The bench of Justice J.K. Maheshwari and Justice Atul S. Chandurkar has upheld the right of an accused public servant to seek information relating to the process of grant of sanction for prosecution under the Prevention of Corruption Act.

The case arose from a corruption trap case registered by the Madhya Pradesh Special Police Establishment against a Town Inspector in 2017 under the Prevention of Corruption Act. Following the grant of prosecution sanction by the State Government in May 2020, the officer sought information under the RTI Act regarding the decision-making process that led to the grant of sanction and the communications exchanged in that regard. 

His RTI application was rejected. The State Information Commission also upheld the denial, relying on Section 8(1)(h) of the RTI Act, which exempts disclosure of information that may impede investigation, apprehension, or prosecution of offenders. 

However, the Madhya Pradesh High Court found that the investigation had already been completed and directed disclosure of the requested information. The Special Police Establishment challenged that decision before the Supreme Court. 

Before the Supreme Court, the SPE argued that a notification dated 25 August 2011 issued under Section 24(4) of the RTI Act exempted the Lokayukta’s Special Police Establishment from the operation of the RTI Act. According to the agency, information relating to investigations could not be disclosed because the organisation stood excluded from the Act’s ambit. 

The State Government supported the notification, contending that the SPE functioned as an investigative arm of the Lokayukta and deserved treatment similar to intelligence and security agencies that enjoy RTI exemptions under Section 24. 

A central issue before the Court was whether the SPE could legitimately be classified as an “intelligence and security organisation” for the purposes of Section 24(4) of the RTI Act. The Bench noted that Section 24 grants exemptions only to intelligence and security organisations established by the Central or State Governments. 

The Court observed that the organisations listed in the Second Schedule of the RTI Act—including agencies such as the Enforcement Directorate, CRPF, BSF, CISF and NIA—perform functions directly connected with intelligence gathering, national security, border protection, or internal security. 

In contrast, the SPE’s jurisdiction is confined to investigating corruption offences and specified offences under the Indian Penal Code involving public servants.

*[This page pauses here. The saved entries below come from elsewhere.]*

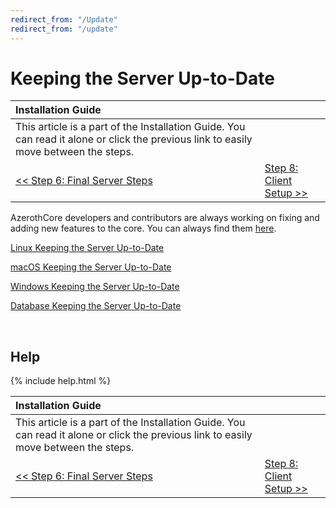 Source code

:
 ```yaml
---
redirect_from: "/Update"
redirect_from: "/update"
---
```


# Keeping the Server Up-to-Date

| Installation Guide                                                                                                                   |                                         |
| :----------------------------------------------------------------------------------------------------------------------------------- | :-------------------------------------- |
| This article is a part of the Installation Guide. You can read it alone or click the previous link to easily move between the steps. |
| [<< Step 6: Final Server Steps](final-server-steps)                                                                                  | [Step 8: Client Setup >>](client-setup) |

AzerothCore developers and contributors are always working on fixing and adding new features to the core. You can always find them [here](https://github.com/azerothcore/azerothcore-wotlk/commits/master).

[Linux Keeping the Server Up-to-Date](linux-keeping-the-server-up-to-date)

[macOS Keeping the Server Up-to-Date](macos-keeping-the-server-up-to-date)

[Windows Keeping the Server Up-to-Date](windows-keeping-the-server-up-to-date)

[Database Keeping the Server Up-to-Date](database-keeping-the-server-up-to-date)

<br>

## Help

{% include help.html %}

| Installation Guide                                                                                                                   |                                         |
| :----------------------------------------------------------------------------------------------------------------------------------- | :-------------------------------------- |
| This article is a part of the Installation Guide. You can read it alone or click the previous link to easily move between the steps. |
| [<< Step 6: Final Server Steps](final-server-steps)                                                                                  | [Step 8: Client Setup >>](client-setup) |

The Court held that such an anti-corruption investigative agency could not automatically be equated with intelligence or security organisations merely because it investigates crimes. 

The Court examined the legislative history of the Madhya Pradesh Lokayukta legislation and noted that the institution was created to investigate allegations of corruption against public servants and high-ranking officials. The Statement of Objects and Reasons behind the legislation emphasised the need for an independent anti-corruption mechanism rather than an intelligence or security apparatus. 

The Supreme Court also referred to the Lokpal and Lokayuktas Act, 2013, which recognises Lokayuktas as bodies dealing with complaints relating to corruption against public functionaries. 

Accordingly, the Bench found that the SPE’s core function is anti-corruption investigation and not intelligence or security operations.

The Court scrutinised the 25 August 2011 notification which had excluded investigations conducted by the Madhya Pradesh Special Police Establishment and the State Economic Offences Wing from the operation of the RTI Act. The notification was justified on the ground that disclosure could reveal informers’ identities or impede investigations. 

However, the Supreme Court held that Section 24(4) permits exemptions only for organisations that are genuinely “intelligence and security organisations.” Since the SPE did not fall within that category, the State Government lacked authority to extend such blanket protection through a notification. The notification was therefore held to be beyond the scope of the parent statute. 

The Court reiterated that subordinate legislation can be struck down when it exceeds the authority conferred by the enabling law or fails to conform to the parent statute. 

The Supreme Court also agreed with the High Court’s reasoning that the investigation against the officer had already concluded and a charge-sheet had been filed. Therefore, disclosure of records relating to the sanction process would not automatically attract the exemption under Section 8(1)(h) of the RTI Act. 

The Court noted that the information sought pertained to the manner in which sanction for prosecution had been granted and the communications exchanged in that process. Such information could not be withheld merely by making a general claim that disclosure would hamper investigation.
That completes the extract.